* [YOUR ASSIGNMENT] Below are some records. Count the lines with "portrait" in them and give nothing but the total.

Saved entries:

>>

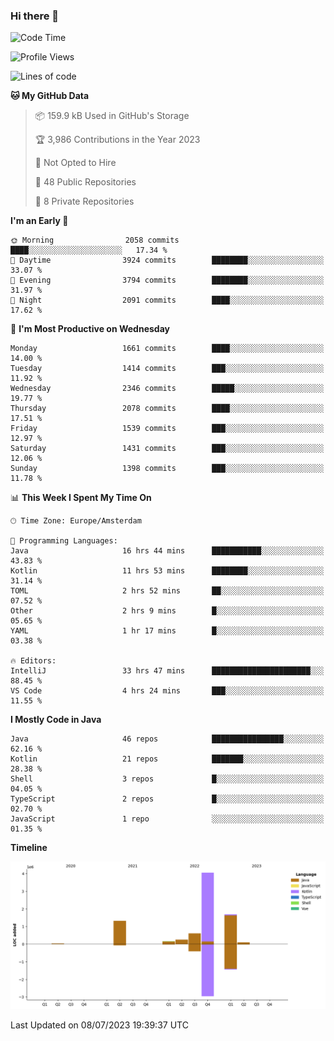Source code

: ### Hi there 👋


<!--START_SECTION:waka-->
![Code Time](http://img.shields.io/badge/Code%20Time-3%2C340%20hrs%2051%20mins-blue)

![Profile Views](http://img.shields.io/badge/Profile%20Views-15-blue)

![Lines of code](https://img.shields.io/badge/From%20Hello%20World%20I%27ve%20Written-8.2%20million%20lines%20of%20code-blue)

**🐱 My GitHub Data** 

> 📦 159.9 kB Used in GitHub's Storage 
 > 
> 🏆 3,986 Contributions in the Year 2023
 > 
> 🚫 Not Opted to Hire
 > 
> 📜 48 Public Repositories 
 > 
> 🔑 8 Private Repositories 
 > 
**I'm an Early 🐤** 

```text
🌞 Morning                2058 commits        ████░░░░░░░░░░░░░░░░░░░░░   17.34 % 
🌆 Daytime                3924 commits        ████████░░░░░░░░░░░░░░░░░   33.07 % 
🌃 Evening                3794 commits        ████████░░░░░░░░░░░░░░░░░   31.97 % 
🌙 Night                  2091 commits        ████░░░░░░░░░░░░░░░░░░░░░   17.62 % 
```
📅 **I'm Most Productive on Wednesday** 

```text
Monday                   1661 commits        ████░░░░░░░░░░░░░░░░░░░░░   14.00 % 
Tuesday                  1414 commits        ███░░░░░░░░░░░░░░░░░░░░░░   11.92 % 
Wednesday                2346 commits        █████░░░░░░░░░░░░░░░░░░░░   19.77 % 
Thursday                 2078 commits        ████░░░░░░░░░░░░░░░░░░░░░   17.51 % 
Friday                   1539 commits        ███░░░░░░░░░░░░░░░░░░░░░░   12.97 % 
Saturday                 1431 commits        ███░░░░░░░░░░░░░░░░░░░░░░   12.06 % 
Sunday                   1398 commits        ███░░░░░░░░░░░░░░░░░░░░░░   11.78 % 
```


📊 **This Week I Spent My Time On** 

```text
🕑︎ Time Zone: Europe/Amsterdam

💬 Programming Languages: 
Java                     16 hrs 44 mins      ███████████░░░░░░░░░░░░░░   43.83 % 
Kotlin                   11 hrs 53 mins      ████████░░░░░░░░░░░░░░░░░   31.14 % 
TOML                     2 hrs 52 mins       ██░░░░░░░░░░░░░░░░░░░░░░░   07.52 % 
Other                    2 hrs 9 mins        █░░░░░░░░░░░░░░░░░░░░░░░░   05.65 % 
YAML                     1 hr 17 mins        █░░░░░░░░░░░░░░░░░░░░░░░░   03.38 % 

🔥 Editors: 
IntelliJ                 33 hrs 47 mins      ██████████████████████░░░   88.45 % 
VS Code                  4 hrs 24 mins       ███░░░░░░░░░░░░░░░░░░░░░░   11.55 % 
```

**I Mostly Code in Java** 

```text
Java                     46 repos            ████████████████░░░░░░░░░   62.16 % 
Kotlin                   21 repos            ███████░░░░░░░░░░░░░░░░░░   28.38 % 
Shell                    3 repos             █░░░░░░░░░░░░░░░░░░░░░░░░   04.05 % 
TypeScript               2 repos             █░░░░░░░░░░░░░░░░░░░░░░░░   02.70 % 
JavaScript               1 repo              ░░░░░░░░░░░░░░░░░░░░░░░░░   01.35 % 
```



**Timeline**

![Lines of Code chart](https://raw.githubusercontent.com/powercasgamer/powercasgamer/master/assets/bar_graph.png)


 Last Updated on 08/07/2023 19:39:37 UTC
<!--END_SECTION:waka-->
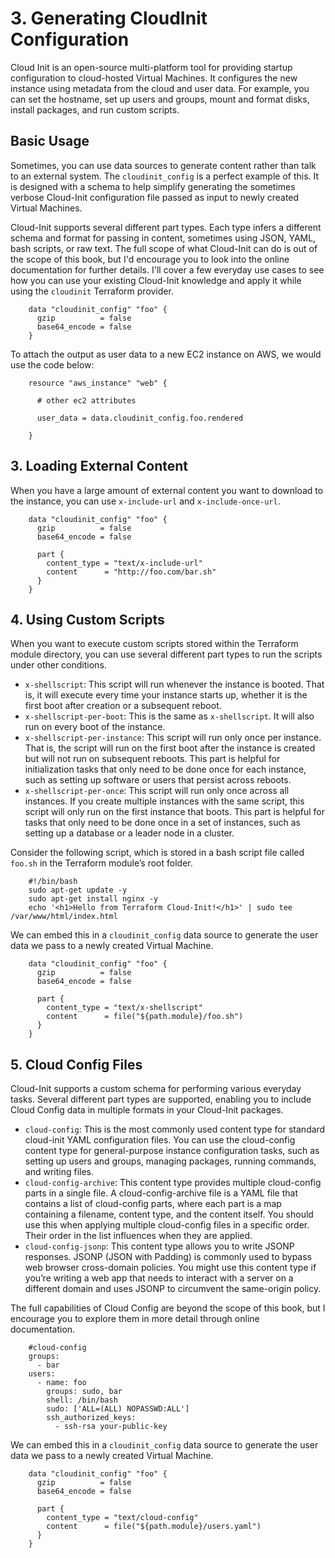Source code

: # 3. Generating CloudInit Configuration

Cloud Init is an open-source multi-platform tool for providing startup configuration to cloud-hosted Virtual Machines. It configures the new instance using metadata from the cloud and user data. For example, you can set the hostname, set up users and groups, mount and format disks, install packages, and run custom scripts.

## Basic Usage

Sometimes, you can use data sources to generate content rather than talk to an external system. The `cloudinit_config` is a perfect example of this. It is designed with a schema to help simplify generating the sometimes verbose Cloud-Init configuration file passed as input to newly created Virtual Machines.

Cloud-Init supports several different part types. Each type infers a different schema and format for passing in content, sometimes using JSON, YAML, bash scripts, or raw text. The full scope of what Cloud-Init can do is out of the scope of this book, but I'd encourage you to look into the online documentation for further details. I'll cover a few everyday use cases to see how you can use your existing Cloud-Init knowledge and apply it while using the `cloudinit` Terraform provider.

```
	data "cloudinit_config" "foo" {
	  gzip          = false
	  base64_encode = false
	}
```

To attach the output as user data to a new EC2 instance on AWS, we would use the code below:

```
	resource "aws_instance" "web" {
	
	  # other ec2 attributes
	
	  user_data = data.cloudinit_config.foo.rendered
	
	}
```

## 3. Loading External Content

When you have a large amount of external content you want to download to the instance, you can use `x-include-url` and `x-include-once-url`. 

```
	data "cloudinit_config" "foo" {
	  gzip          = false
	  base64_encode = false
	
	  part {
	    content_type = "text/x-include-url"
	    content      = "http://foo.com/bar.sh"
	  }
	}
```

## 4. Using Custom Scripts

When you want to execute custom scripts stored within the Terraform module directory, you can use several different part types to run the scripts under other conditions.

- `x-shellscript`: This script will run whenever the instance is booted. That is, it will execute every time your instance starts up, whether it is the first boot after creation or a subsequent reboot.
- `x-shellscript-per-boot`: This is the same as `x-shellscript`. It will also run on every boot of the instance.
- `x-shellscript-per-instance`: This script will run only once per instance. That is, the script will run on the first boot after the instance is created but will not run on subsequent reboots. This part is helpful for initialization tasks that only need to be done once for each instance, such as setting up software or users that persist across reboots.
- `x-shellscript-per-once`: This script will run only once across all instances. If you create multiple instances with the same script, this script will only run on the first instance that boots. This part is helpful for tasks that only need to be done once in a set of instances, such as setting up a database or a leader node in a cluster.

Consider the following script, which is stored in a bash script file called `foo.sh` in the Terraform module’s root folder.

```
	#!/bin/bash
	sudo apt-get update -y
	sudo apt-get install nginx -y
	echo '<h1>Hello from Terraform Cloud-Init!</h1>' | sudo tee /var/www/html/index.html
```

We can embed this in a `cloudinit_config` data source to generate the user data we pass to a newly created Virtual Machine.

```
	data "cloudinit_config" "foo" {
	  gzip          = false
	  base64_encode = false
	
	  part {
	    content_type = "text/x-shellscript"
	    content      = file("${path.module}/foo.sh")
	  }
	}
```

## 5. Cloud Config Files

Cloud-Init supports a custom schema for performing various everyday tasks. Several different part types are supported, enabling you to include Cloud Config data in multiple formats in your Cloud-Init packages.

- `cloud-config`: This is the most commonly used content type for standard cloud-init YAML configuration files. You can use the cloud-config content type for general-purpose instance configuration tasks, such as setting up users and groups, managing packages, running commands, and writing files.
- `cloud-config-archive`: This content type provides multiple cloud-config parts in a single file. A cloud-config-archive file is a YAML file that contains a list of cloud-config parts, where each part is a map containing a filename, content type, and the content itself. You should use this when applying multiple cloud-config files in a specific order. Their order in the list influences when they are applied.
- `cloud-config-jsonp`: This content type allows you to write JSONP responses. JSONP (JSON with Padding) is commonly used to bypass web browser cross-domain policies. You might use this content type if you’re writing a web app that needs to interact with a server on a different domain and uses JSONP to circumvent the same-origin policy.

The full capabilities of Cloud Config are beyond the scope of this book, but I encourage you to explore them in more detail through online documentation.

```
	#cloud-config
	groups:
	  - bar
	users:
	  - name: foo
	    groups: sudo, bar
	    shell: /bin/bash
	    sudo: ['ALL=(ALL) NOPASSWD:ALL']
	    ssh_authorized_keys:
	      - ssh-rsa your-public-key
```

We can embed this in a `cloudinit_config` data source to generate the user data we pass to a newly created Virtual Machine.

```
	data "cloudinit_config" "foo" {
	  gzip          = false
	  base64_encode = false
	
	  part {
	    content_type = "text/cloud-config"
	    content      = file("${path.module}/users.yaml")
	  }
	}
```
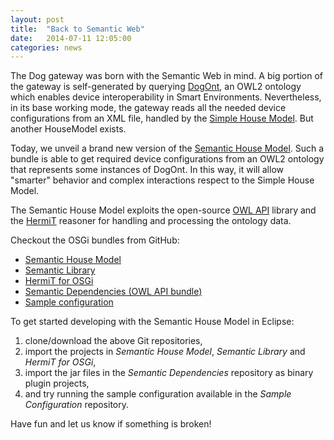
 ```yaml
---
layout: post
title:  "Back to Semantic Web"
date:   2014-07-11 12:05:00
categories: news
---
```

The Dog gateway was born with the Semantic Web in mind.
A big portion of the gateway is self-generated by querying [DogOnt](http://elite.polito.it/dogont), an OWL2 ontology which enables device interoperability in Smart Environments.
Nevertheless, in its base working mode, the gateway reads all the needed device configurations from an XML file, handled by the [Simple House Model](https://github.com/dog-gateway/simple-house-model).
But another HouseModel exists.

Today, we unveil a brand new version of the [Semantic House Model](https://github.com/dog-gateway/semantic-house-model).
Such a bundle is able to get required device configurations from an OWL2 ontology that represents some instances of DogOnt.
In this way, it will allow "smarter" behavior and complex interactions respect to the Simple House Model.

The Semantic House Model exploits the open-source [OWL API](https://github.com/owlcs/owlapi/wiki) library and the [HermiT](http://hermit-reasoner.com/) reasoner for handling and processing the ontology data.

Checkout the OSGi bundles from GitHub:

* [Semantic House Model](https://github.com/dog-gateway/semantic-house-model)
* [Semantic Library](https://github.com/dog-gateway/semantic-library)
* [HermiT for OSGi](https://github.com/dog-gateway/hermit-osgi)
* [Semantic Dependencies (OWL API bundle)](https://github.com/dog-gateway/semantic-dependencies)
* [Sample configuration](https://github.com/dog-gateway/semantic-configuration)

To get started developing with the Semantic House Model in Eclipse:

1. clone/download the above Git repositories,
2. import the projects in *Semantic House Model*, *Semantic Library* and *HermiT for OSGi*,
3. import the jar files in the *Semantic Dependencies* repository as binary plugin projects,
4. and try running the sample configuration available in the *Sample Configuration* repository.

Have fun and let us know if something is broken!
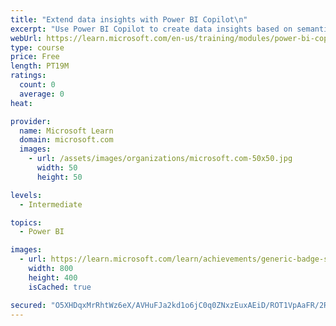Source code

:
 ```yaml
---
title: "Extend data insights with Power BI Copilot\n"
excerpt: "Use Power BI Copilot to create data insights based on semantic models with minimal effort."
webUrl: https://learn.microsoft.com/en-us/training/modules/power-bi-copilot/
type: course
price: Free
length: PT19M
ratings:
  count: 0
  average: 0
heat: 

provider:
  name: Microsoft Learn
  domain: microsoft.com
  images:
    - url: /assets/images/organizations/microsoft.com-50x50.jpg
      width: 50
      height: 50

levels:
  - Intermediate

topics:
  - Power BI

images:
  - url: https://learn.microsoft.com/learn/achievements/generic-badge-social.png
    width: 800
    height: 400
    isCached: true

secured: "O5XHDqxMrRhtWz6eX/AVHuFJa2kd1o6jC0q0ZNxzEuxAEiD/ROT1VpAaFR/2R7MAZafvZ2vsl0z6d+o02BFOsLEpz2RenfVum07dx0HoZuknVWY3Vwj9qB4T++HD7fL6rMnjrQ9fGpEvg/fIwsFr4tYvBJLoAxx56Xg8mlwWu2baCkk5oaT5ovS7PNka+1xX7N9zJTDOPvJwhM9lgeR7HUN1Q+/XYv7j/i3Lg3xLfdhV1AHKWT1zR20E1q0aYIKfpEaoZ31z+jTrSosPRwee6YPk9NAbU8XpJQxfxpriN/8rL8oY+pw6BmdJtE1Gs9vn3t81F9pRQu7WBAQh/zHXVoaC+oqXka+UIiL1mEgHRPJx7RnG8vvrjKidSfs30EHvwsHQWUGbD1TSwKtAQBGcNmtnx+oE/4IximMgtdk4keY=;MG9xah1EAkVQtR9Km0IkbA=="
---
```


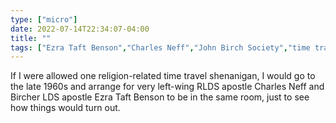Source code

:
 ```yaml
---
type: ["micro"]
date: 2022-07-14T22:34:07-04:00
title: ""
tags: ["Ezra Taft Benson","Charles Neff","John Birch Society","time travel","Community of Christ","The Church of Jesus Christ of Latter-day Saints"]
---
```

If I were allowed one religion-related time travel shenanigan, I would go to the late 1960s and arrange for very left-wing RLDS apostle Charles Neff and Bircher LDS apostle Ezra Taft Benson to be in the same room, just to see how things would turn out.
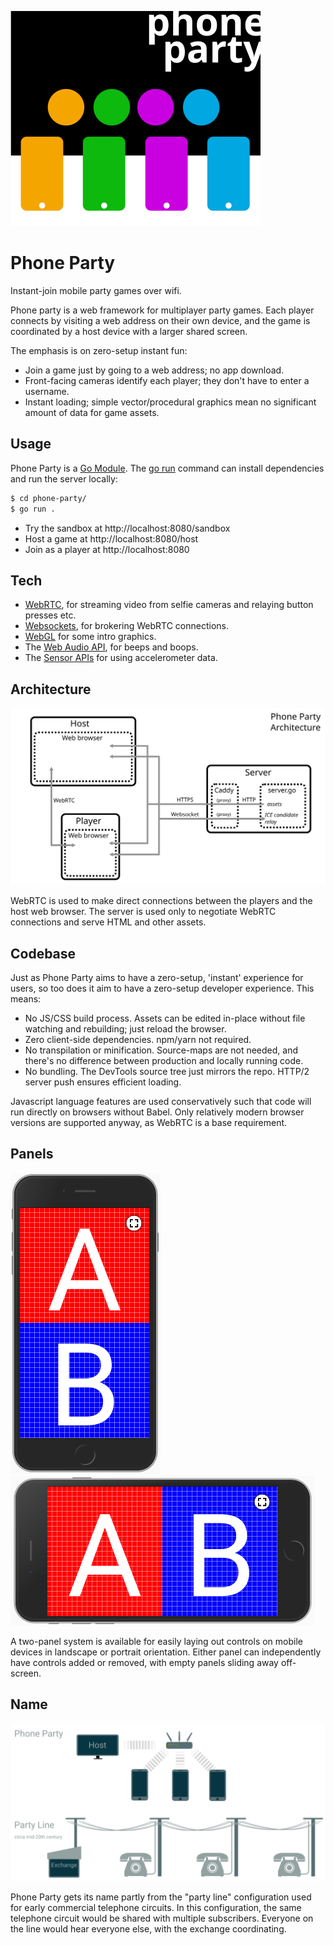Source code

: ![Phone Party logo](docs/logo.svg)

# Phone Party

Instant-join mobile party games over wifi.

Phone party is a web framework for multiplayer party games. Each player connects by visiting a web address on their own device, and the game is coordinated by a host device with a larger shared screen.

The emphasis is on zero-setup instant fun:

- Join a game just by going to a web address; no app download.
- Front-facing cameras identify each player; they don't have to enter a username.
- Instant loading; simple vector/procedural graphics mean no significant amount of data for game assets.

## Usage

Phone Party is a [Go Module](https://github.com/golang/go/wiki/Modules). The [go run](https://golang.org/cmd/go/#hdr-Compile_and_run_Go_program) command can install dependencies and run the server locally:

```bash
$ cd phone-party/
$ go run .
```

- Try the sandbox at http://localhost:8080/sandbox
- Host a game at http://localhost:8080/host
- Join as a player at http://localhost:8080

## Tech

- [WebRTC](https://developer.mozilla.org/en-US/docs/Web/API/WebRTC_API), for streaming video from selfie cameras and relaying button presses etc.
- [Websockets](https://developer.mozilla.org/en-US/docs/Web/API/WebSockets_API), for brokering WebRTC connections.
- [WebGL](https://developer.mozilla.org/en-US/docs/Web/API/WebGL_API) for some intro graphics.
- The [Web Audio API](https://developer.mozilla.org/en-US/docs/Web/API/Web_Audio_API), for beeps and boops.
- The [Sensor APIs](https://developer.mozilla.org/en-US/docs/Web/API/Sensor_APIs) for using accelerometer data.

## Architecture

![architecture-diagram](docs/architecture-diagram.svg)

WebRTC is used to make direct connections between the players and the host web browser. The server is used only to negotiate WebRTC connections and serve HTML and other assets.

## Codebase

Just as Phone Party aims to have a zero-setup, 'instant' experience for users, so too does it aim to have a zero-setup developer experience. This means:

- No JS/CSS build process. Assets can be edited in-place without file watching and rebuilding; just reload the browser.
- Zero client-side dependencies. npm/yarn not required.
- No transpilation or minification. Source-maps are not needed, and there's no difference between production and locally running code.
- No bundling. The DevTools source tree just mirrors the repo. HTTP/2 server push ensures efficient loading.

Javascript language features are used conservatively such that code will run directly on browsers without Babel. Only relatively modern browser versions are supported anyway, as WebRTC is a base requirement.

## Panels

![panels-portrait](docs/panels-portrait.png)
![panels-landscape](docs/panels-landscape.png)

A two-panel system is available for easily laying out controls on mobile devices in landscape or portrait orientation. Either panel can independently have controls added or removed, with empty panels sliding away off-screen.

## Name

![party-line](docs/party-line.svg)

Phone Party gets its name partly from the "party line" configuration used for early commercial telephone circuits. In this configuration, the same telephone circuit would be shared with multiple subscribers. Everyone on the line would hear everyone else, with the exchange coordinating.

<<

* [SOLUTION FOR THIS PROBLEM] 2